The US should be a net exporter of LNG, but the bulk of it ought to be from Alaska.

Vikram Rao

I had the immense pleasure last week of listening to George Akerlof give his lecture Phishing for Phools, as part of Duke University’s conference on behavioral matters.  The organizers were from the D-CIDES interdisciplinary program at Duke.  Aside from the unique experience of listening to a Nobel Laureate, I had a personal reason for the gratification.  In my career as an engineering researcher and manager I have been strongly influenced by two non-engineer/scientists.  They are George Akerlof and Adrian Slywotzky (the concept of Value Migration).  I used their work directly in commercial endeavor, although likely in somewhat amateurish fashion.  However, there was nothing amateurish about the bottom line financial results from so doing.  A third influencer, Richard Thaler, I never had the opportunity to reduce to practice, but affects my thinking today in matters such as encouraging energy efficient behavior.

Akerlof was awarded the Nobel Prize for Economics in 2001 (together with Michael Spence and Joseph Stiglitz) essentially for the concept of Information Asymmetry.  It goes something like this.  If I am selling you a used car and provide all information regarding maintenance records and so forth, you will have a sense of the price you are prepared to pay.  If I provide you nothing at all, you are likely to think I am trying to pass off a lemon and will devalue it.  Essentially, the asymmetry of information (seller knows more than the buyer) devalues it in the eyes of the buyer.

Akerlof is generally credited with coining the term ”lemon” for a defective car in his 1970 paper that first described the concept above.  The work is also credited with an impetus to make more information available to car buyers, including the use of Vehicle Identification Numbers (VIN).  Also of note is that this paper, which essentially produced the Nobel Prize, was reputedly rejected by the first three journals to which it was sent!  This is not unlike the reception that Stanley Prusiner got for his paper on prions, infectious proteins that now are the accepted cause of Mad Cow Disease and other cross species infection.  In his case it went beyond rejection to overt denigration, when it did get published.  It too resulted in the Nobel Prize, in this case for Medicine.  This is the curious instance of a Nobel being awarded for the right mechanism for a disease, after another was given for the wrong explanation (Carlton Gadjucek, Nobel Prize for Medicine, 1976) much earlier!

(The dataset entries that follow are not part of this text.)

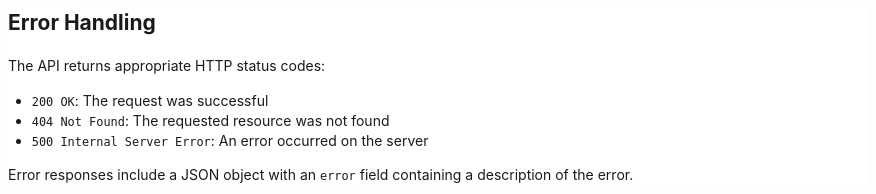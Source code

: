 ## Error Handling

The API returns appropriate HTTP status codes:

- `200 OK`: The request was successful
- `404 Not Found`: The requested resource was not found
- `500 Internal Server Error`: An error occurred on the server

Error responses include a JSON object with an `error` field containing a description of the error.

Akerlof defined a phool as a person who is an informed person but still makes an error in judgment.  He explains the recent recession as occurring because phools were misled by highly rated derivatives.  The ratings agencies could not possibly evaluate the mortgages underlying the derivatives but gave them high ratings nevertheless.  He ascribes this to greed.  One wonders whether there was an element of sheer arrogance: their sterling reputations demanded that they have the expertise to do so, and so they did.  He reminded us that economists rely on the belief that people are rational and always act in their own best interests.  But phools may believe they are acting rationally and in fact are not.  He believes that there are folks out there phishing for these phools.  Phishing here is used in the broader context of profiting from the gullible.  Akerlof has a book in the writing entitled Phishing for Phools.

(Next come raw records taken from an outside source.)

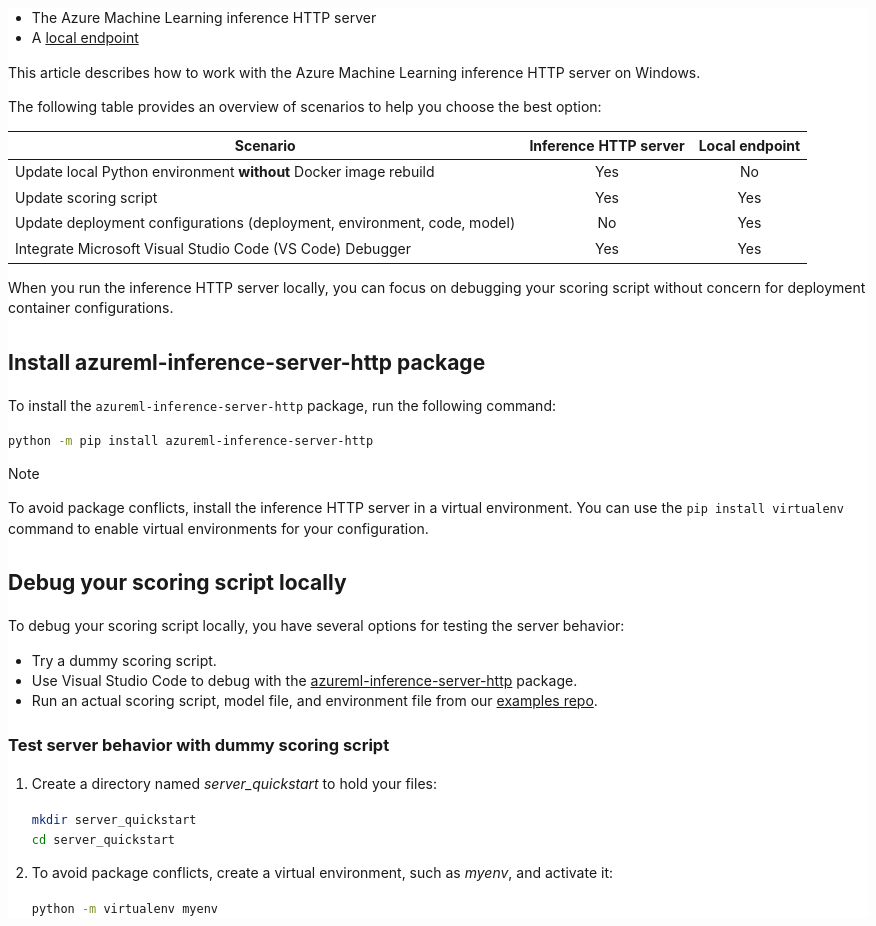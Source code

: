 - The Azure Machine Learning inference HTTP server
- A [local endpoint](how-to-debug-managed-online-endpoints-visual-studio-code.md)

This article describes how to work with the Azure Machine Learning inference HTTP server on Windows.

The following table provides an overview of scenarios to help you choose the best option:

| Scenario | Inference HTTP server | Local endpoint |
| --- | :---: | :---: |
| Update local Python environment **without** Docker image rebuild        | Yes | No  |
| Update scoring script                                                   | Yes | Yes |
| Update deployment configurations (deployment, environment, code, model) | No  | Yes |
| Integrate Microsoft Visual Studio Code (VS Code) Debugger               | Yes | Yes |

When you run the inference HTTP server locally, you can focus on debugging your scoring script without concern for deployment container configurations.

## Install azureml-inference-server-http package

To install the `azureml-inference-server-http` package, run the following command:

```bash
python -m pip install azureml-inference-server-http
```

> [!NOTE]
> To avoid package conflicts, install the inference HTTP server in a virtual environment.
> You can use the `pip install virtualenv` command to enable virtual environments for your configuration.

## Debug your scoring script locally

To debug your scoring script locally, you have several options for testing the server behavior:

- Try a dummy scoring script.
- Use Visual Studio Code to debug with the [azureml-inference-server-http](https://pypi.org/project/azureml-inference-server-http/) package.
- Run an actual scoring script, model file, and environment file from our [examples repo](https://github.com/Azure/azureml-examples).

### Test server behavior with dummy scoring script

1. Create a directory named _server\_quickstart_ to hold your files:

   ```bash
   mkdir server_quickstart
   cd server_quickstart
   ```

1. To avoid package conflicts, create a virtual environment, such as _myenv_, and activate it:

   ```bash
   python -m virtualenv myenv
   ```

One other paper at the D-CIDES conference was very interesting.  It was by Rick Larrick and co-authors and soon to be published in the Proceedings of the National Academy of Sciences.  We have discussed his other work previously in this blog.  It demonstrated that consumer choice was affected by the labeling information, in this case on compact fluorescent bulbs.  In a laboratory study with real money and technology, conservative and liberal subjects purchased CFLs at the same rate when the economic benefits alone were emphasized, but if a “Protect the Environment” label also appeared with the CFL, moderates and conservatives became significantly less likely to purchase the CFL.  I will post the paper when it is published.  You may remember the Cialdini experiment from a previous blog post of mine.  One wonders whether a segmentation of the subjects may have yielded different results.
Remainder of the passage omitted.